WHAT YOU HAVE TO DO: Report the number of lines of the listing below containing the string "provider", with nothing added.

•••

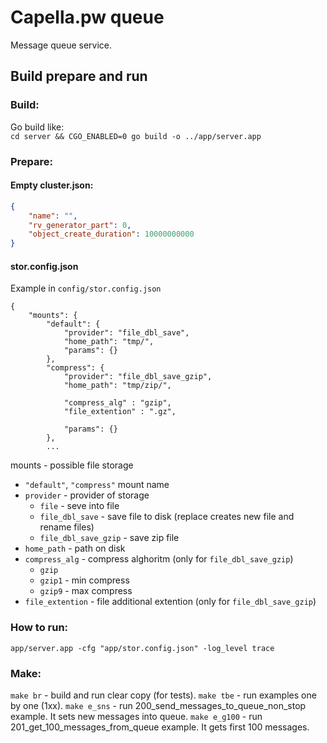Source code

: # Capella.pw queue
Message queue service.  

## Build prepare and run
### Build:
Go build like:  
`cd server && CGO_ENABLED=0 go build -o ../app/server.app`

### Prepare:
#### Empty cluster.json:
``` json
{
    "name": "",
    "rv_generator_part": 0,
    "object_create_duration": 10000000000 
}
```
#### stor.config.json
Example in `config/stor.config.json`  
```
{
    "mounts": {
        "default": {
            "provider": "file_dbl_save",
            "home_path": "tmp/",
            "params": {}
        },
        "compress": {
            "provider": "file_dbl_save_gzip",
            "home_path": "tmp/zip/",

            "compress_alg" : "gzip",
            "file_extention" : ".gz",

            "params": {}
        },
        ...
```  
mounts - possible file storage
* `"default"`, `"compress"` mount name  
* `provider` - provider of storage  
  * `file` - seve into file  
  * `file_dbl_save` - save file to disk (replace creates new file and rename files)  
  * `file_dbl_save_gzip` - save zip file  
* `home_path` - path on disk
* `compress_alg` - compress alghoritm (only for `file_dbl_save_gzip`)
  * `gzip`
  * `gzip1` - min compress
  * `gzip9` - max compress
* `file_extention` - file additional extention (only for `file_dbl_save_gzip`)


### How to run:
`app/server.app -cfg "app/stor.config.json" -log_level trace`

### Make:
`make br` - build and run clear copy (for tests).
`make tbe` - run examples one by one (1xx).
`make e_sns` - run 200_send_messages_to_queue_non_stop example. It sets new messages into queue.
`make e_g100` - run 201_get_100_messages_from_queue example. It gets first 100 messages.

•••

ANSWER: 3